▶ Your instructions
If a line holds the word "OpenAI", copy it from the entries.

---- Input data

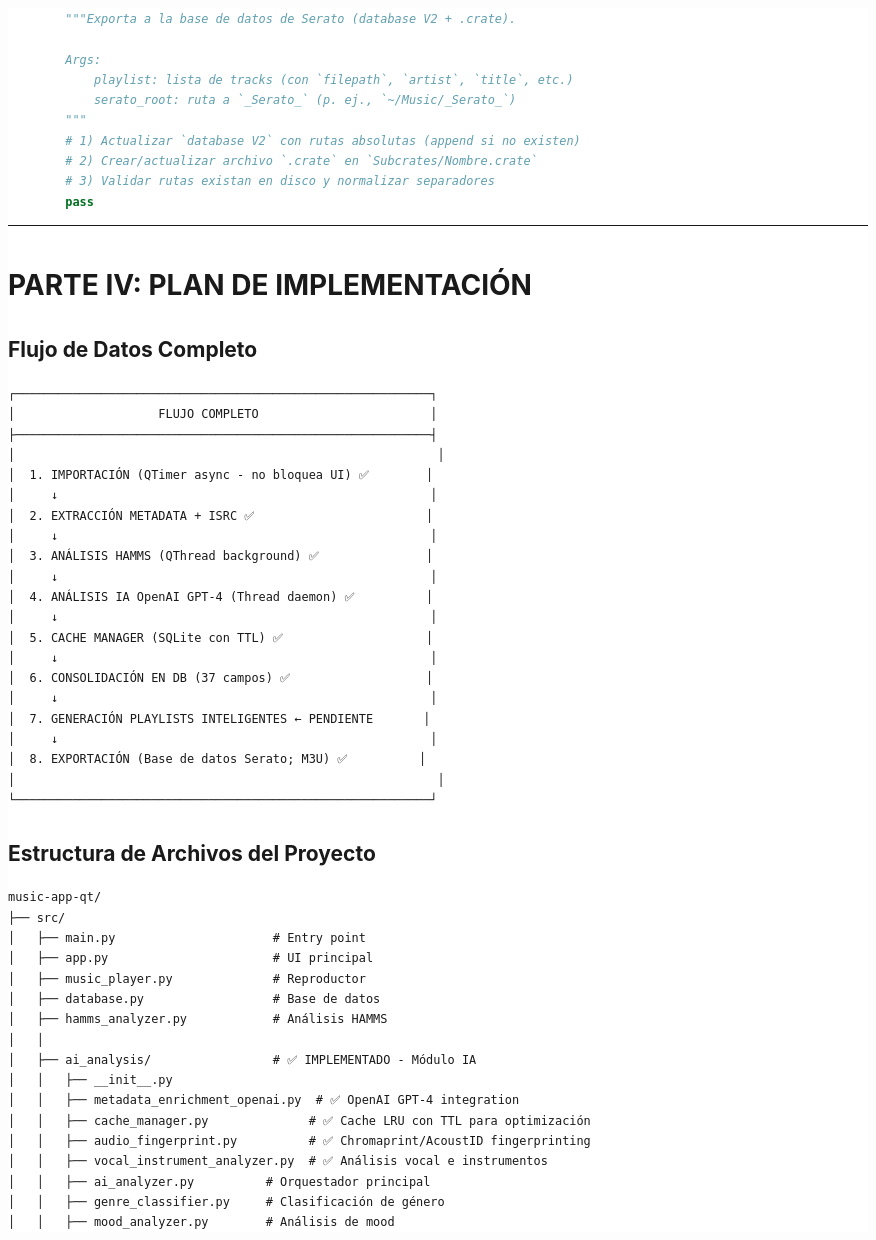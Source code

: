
 ```python
        """Exporta a la base de datos de Serato (database V2 + .crate).

        Args:
            playlist: lista de tracks (con `filepath`, `artist`, `title`, etc.)
            serato_root: ruta a `_Serato_` (p. ej., `~/Music/_Serato_`)
        """
        # 1) Actualizar `database V2` con rutas absolutas (append si no existen)
        # 2) Crear/actualizar archivo `.crate` en `Subcrates/Nombre.crate`
        # 3) Validar rutas existan en disco y normalizar separadores
        pass
```

---

# PARTE IV: PLAN DE IMPLEMENTACIÓN

## Flujo de Datos Completo

```
┌──────────────────────────────────────────────────────────┐
│                    FLUJO COMPLETO                        │
├──────────────────────────────────────────────────────────┤
│                                                           │
│  1. IMPORTACIÓN (QTimer async - no bloquea UI) ✅        │
│     ↓                                                    │
│  2. EXTRACCIÓN METADATA + ISRC ✅                        │
│     ↓                                                    │
│  3. ANÁLISIS HAMMS (QThread background) ✅               │
│     ↓                                                    │
│  4. ANÁLISIS IA OpenAI GPT-4 (Thread daemon) ✅          │
│     ↓                                                    │
│  5. CACHE MANAGER (SQLite con TTL) ✅                    │
│     ↓                                                    │
│  6. CONSOLIDACIÓN EN DB (37 campos) ✅                   │
│     ↓                                                    │
│  7. GENERACIÓN PLAYLISTS INTELIGENTES ← PENDIENTE       │
│     ↓                                                    │
│  8. EXPORTACIÓN (Base de datos Serato; M3U) ✅          │
│                                                           │
└──────────────────────────────────────────────────────────┘
```

## Estructura de Archivos del Proyecto

```
music-app-qt/
├── src/
│   ├── main.py                      # Entry point
│   ├── app.py                       # UI principal
│   ├── music_player.py              # Reproductor
│   ├── database.py                  # Base de datos
│   ├── hamms_analyzer.py            # Análisis HAMMS
│   │
│   ├── ai_analysis/                 # ✅ IMPLEMENTADO - Módulo IA
│   │   ├── __init__.py
│   │   ├── metadata_enrichment_openai.py  # ✅ OpenAI GPT-4 integration
│   │   ├── cache_manager.py              # ✅ Cache LRU con TTL para optimización
│   │   ├── audio_fingerprint.py          # ✅ Chromaprint/AcoustID fingerprinting
│   │   ├── vocal_instrument_analyzer.py  # ✅ Análisis vocal e instrumentos
│   │   ├── ai_analyzer.py          # Orquestador principal
│   │   ├── genre_classifier.py     # Clasificación de género
│   │   ├── mood_analyzer.py        # Análisis de mood
```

--------

▶ The completed task
│  4. ANÁLISIS IA OpenAI GPT-4 (Thread daemon) ✅          │
│   │   ├── metadata_enrichment_openai.py  # ✅ OpenAI GPT-4 integration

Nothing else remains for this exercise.